■ Exercise prompt ■
In the copy, include every record below exactly as it appears, but no pictures.

Stored data
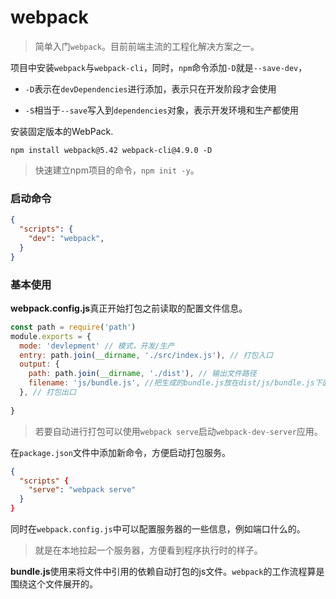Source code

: # webpack

> 简单入门`webpack`。目前前端主流的工程化解决方案之一。

项目中安装`webpack`与`webpack-cli`，同时，`npm`命令添加`-D`就是`--save-dev`，

- `-D`表示在`devDependencies`进行添加，表示只在开发阶段才会使用

- `-S`相当于`--save`写入到`dependencies`对象，表示开发环境和生产都使用

安装固定版本的WebPack.

```shell
npm install webpack@5.42 webpack-cli@4.9.0 -D
```

> 快速建立npm项目的命令，`npm init -y`。

### 启动命令

```json
{
  "scripts": {
    "dev": "webpack",
  }
}
```

### 基本使用

**webpack.config.js**真正开始打包之前读取的配置文件信息。

```js
const path = require('path')
module.exports = {
  mode: 'devlepment' // 模式，开发/生产
  entry: path.join(__dirname, './src/index.js'), // 打包入口
  output: {
    path: path.join(__dirname, './dist'), // 输出文件路径
    filename: 'js/bundle.js', //把生成的bundle.js放在dist/js/bundle.js下面
  }, // 打包出口
  
}
```

> 若要自动进行打包可以使用`webpack serve`启动`webpack-dev-server`应用。

在`package.json`文件中添加新命令，方便启动打包服务。

```json
{
  "scripts" {
    "serve": "webpack serve"
  }
}
```

同时在`webpack.config.js`中可以配置服务器的一些信息，例如端口什么的。

> 就是在本地拉起一个服务器，方便看到程序执行时的样子。

**bundle.js**使用来将文件中引用的依赖自动打包的js文件。`webpack`的工作流程算是围绕这个文件展开的。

■ Expected output ■
Source code

: # webpack

> 简单入门`webpack`。目前前端主流的工程化解决方案之一。

项目中安装`webpack`与`webpack-cli`，同时，`npm`命令添加`-D`就是`--save-dev`，

- `-D`表示在`devDependencies`进行添加，表示只在开发阶段才会使用

- `-S`相当于`--save`写入到`dependencies`对象，表示开发环境和生产都使用

安装固定版本的WebPack.

```shell
npm install webpack@5.42 webpack-cli@4.9.0 -D
```

> 快速建立npm项目的命令，`npm init -y`。

### 启动命令

```json
{
  "scripts": {
    "dev": "webpack",
  }
}
```

### 基本使用

**webpack.config.js**真正开始打包之前读取的配置文件信息。

```js
const path = require('path')
module.exports = {
  mode: 'devlepment' // 模式，开发/生产
  entry: path.join(__dirname, './src/index.js'), // 打包入口
  output: {
    path: path.join(__dirname, './dist'), // 输出文件路径
    filename: 'js/bundle.js', //把生成的bundle.js放在dist/js/bundle.js下面
  }, // 打包出口
  
}
```

> 若要自动进行打包可以使用`webpack serve`启动`webpack-dev-server`应用。

在`package.json`文件中添加新命令，方便启动打包服务。

```json
{
  "scripts" {
    "serve": "webpack serve"
  }
}
```

同时在`webpack.config.js`中可以配置服务器的一些信息，例如端口什么的。

> 就是在本地拉起一个服务器，方便看到程序执行时的样子。

**bundle.js**使用来将文件中引用的依赖自动打包的js文件。`webpack`的工作流程算是围绕这个文件展开的。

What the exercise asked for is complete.